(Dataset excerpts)
*** Begin section ***

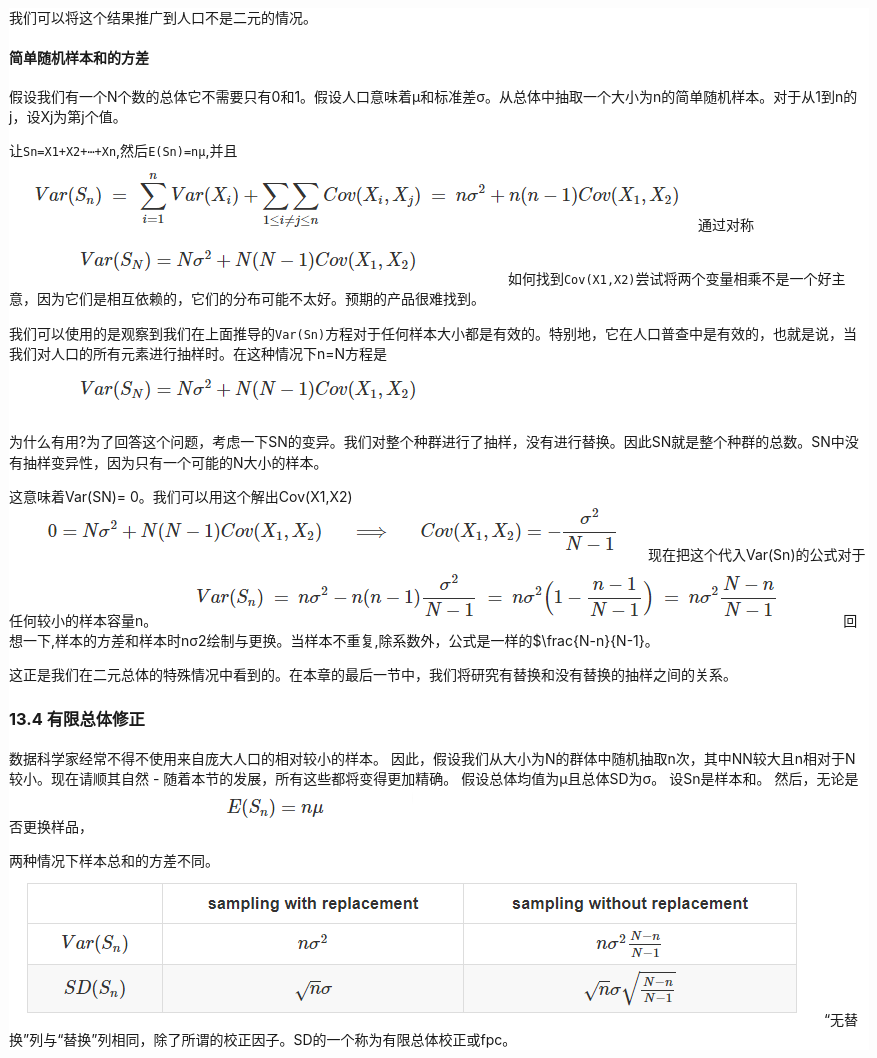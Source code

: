 我们可以将这个结果推广到人口不是二元的情况。

#### 简单随机样本和的方差

假设我们有一个N个数的总体它不需要只有0和1。假设人口意味着μ和标准差σ。从总体中抽取一个大小为n的简单随机样本。对于从1到n的j，设Xj为第j个值。

让`Sn=X1+X2+⋯+Xn`,然后`E(Sn)=nμ`,并且
![13-3-9](../img/13-3-9.png)
通过对称
![13-3-10](../img/13-3-10.png)
如何找到`Cov(X1,X2)`尝试将两个变量相乘不是一个好主意，因为它们是相互依赖的，它们的分布可能不太好。预期的产品很难找到。

我们可以使用的是观察到我们在上面推导的`Var(Sn)`方程对于任何样本大小都是有效的。特别地，它在人口普查中是有效的，也就是说，当我们对人口的所有元素进行抽样时。在这种情况下n=N方程是
![13-3-10](../img/13-3-10.png)

为什么有用?为了回答这个问题，考虑一下SN的变异。我们对整个种群进行了抽样，没有进行替换。因此SN就是整个种群的总数。SN中没有抽样变异性，因为只有一个可能的N大小的样本。

这意味着Var(SN)= 0。我们可以用这个解出Cov(X1,X2)
![13-3-11](../img/13-3-11.png)
现在把这个代入Var(Sn)的公式对于任何较小的样本容量n。
![13-3-12](../img/13-3-12.png)
回想一下,样本的方差和样本时nσ2绘制与更换。当样本不重复,除系数外，公式是一样的$\frac{N-n}{N-1}。

这正是我们在二元总体的特殊情况中看到的。在本章的最后一节中，我们将研究有替换和没有替换的抽样之间的关系。

### 13.4 有限总体修正

数据科学家经常不得不使用来自庞大人口的相对较小的样本。 因此，假设我们从大小为N的群体中随机抽取n次，其中NN较大且n相对于N较小。现在请顺其自然 - 随着本节的发展，所有这些都将变得更加精确。
假设总体均值为μ且总体SD为σ。 设Sn是样本和。 然后，无论是否更换样品，
![13-4-1](../img/13-4-8.png)

两种情况下样本总和的方差不同。
![13-4-1](../img/13-4-1.png)
“无替换”列与“替换”列相同，除了所谓的校正因子。SD的一个称为有限总体校正或fpc。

*** End section ***

**EXERCISE DIRECTIONS**.
Each record above should be copied character for character, with pictures dropped.

**EXERCISE OUTPUT**.
Source code

: 我们可以将这个结果推广到人口不是二元的情况。

#### 简单随机样本和的方差

假设我们有一个N个数的总体它不需要只有0和1。假设人口意味着μ和标准差σ。从总体中抽取一个大小为n的简单随机样本。对于从1到n的j，设Xj为第j个值。

让`Sn=X1+X2+⋯+Xn`,然后`E(Sn)=nμ`,并且
![13-3-9](../img/13-3-9.png)
通过对称
![13-3-10](../img/13-3-10.png)
如何找到`Cov(X1,X2)`尝试将两个变量相乘不是一个好主意，因为它们是相互依赖的，它们的分布可能不太好。预期的产品很难找到。

我们可以使用的是观察到我们在上面推导的`Var(Sn)`方程对于任何样本大小都是有效的。特别地，它在人口普查中是有效的，也就是说，当我们对人口的所有元素进行抽样时。在这种情况下n=N方程是
![13-3-10](../img/13-3-10.png)

为什么有用?为了回答这个问题，考虑一下SN的变异。我们对整个种群进行了抽样，没有进行替换。因此SN就是整个种群的总数。SN中没有抽样变异性，因为只有一个可能的N大小的样本。

这意味着Var(SN)= 0。我们可以用这个解出Cov(X1,X2)
![13-3-11](../img/13-3-11.png)
现在把这个代入Var(Sn)的公式对于任何较小的样本容量n。
![13-3-12](../img/13-3-12.png)
回想一下,样本的方差和样本时nσ2绘制与更换。当样本不重复,除系数外，公式是一样的$\frac{N-n}{N-1}。

这正是我们在二元总体的特殊情况中看到的。在本章的最后一节中，我们将研究有替换和没有替换的抽样之间的关系。

### 13.4 有限总体修正

数据科学家经常不得不使用来自庞大人口的相对较小的样本。 因此，假设我们从大小为N的群体中随机抽取n次，其中NN较大且n相对于N较小。现在请顺其自然 - 随着本节的发展，所有这些都将变得更加精确。
假设总体均值为μ且总体SD为σ。 设Sn是样本和。 然后，无论是否更换样品，
![13-4-1](../img/13-4-8.png)

两种情况下样本总和的方差不同。
![13-4-1](../img/13-4-1.png)
“无替换”列与“替换”列相同，除了所谓的校正因子。SD的一个称为有限总体校正或fpc。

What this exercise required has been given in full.